● EXERCISE DESCRIPTION
Among the records that follow, count the lines with the string "than"; report only that count.

● SOURCE DATA
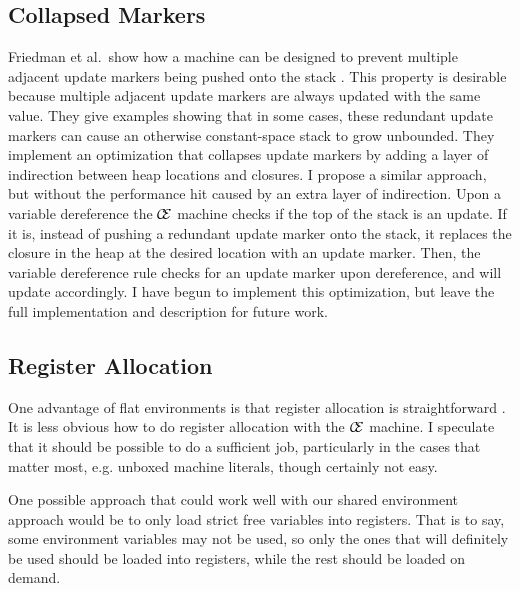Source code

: \subsection{Collapsed Markers}
Friedman et al.\ show how a machine can be designed to prevent multiple adjacent
update markers being pushed onto the stack \cite{lkm}.  This property is
desirable because multiple adjacent update markers are always updated with the
same value. They give examples showing that in some cases, these redundant
update markers can cause an otherwise constant-space stack to grow unbounded.
They implement an optimization that collapses update markers by adding a layer
of indirection between heap locations and closures. I propose a similar
approach, but without the performance hit caused by an extra layer of
indirection. Upon a variable dereference the $\mathcal{\mathcal{C} \mskip -4mu
\mathcal{E}}$ machine checks if the top of the stack is an update. If it is,
instead of pushing a redundant update marker onto the stack, it replaces the
closure in the heap at the desired location with an update marker.  Then, the
variable dereference rule checks for an update marker upon dereference, and will
update accordingly. I have begun to implement this optimization, but leave the
full implementation and description for future work.

\subsection{Register Allocation} \label{sec:alloc}
One advantage of flat environments is that register allocation is
straightforward \cite{appel1992compiling,jonesstg,terei2010llvm}. It is less
obvious how to do register allocation with the $\mathcal{\mathcal{C} \mskip
-4mu \mathcal{E}}$ machine. I speculate that it should be possible to do a
sufficient job, particularly in the cases that matter most, e.g. unboxed
machine literals, though certainly not easy. 

One possible approach that could work well with our shared environment approach
would be to only load strict free variables into registers. That is to say, some
environment variables may not be used, so only the ones that will definitely be
used should be loaded into registers, while the rest should be loaded on demand. 

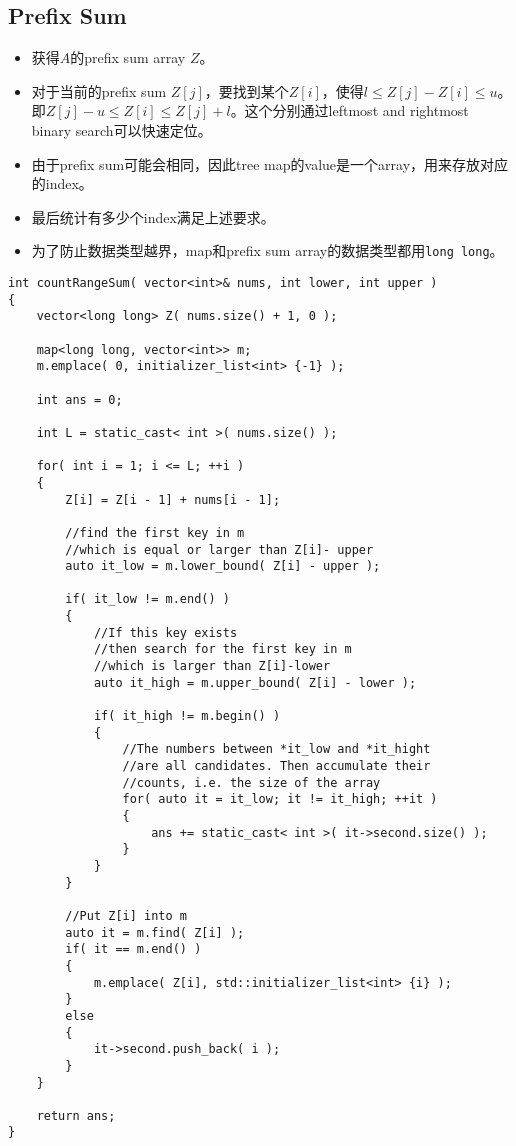 \subsection{Prefix Sum}
\begin{itemize}
\item 获得$A$的prefix sum array $Z$。
\item 对于当前的prefix sum $Z[j]$，要找到某个$Z[i]$，使得$l\leq Z[j]-Z[i]\leq u$。即$Z[j]-u\leq Z[i]\leq Z[j]+l$。这个分别通过leftmost and rightmost binary search可以快速定位。
\item 由于prefix sum可能会相同，因此tree map的value是一个array，用来存放对应的index。
\item 最后统计有多少个index满足上述要求。
\item 为了防止数据类型越界，map和prefix sum array的数据类型都用\texttt{long long}。
\end{itemize}
\setcounter{lstlisting}{0}
\begin{lstlisting}[style=customc, caption={Tree Map And Binary Search}]
int countRangeSum( vector<int>& nums, int lower, int upper )
{
    vector<long long> Z( nums.size() + 1, 0 );

    map<long long, vector<int>> m;
    m.emplace( 0, initializer_list<int> {-1} );

    int ans = 0;

    int L = static_cast< int >( nums.size() );

    for( int i = 1; i <= L; ++i )
    {
        Z[i] = Z[i - 1] + nums[i - 1];

        //find the first key in m
        //which is equal or larger than Z[i]- upper
        auto it_low = m.lower_bound( Z[i] - upper );

        if( it_low != m.end() )
        {
            //If this key exists
            //then search for the first key in m
            //which is larger than Z[i]-lower
            auto it_high = m.upper_bound( Z[i] - lower );

            if( it_high != m.begin() )
            {
                //The numbers between *it_low and *it_hight
                //are all candidates. Then accumulate their
                //counts, i.e. the size of the array
                for( auto it = it_low; it != it_high; ++it )
                {
                    ans += static_cast< int >( it->second.size() );
                }
            }
        }

        //Put Z[i] into m
        auto it = m.find( Z[i] );
        if( it == m.end() )
        {
            m.emplace( Z[i], std::initializer_list<int> {i} );
        }
        else
        {
            it->second.push_back( i );
        }
    }

    return ans;
}
\end{lstlisting}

● OUTPUT OF THE EXERCISE
2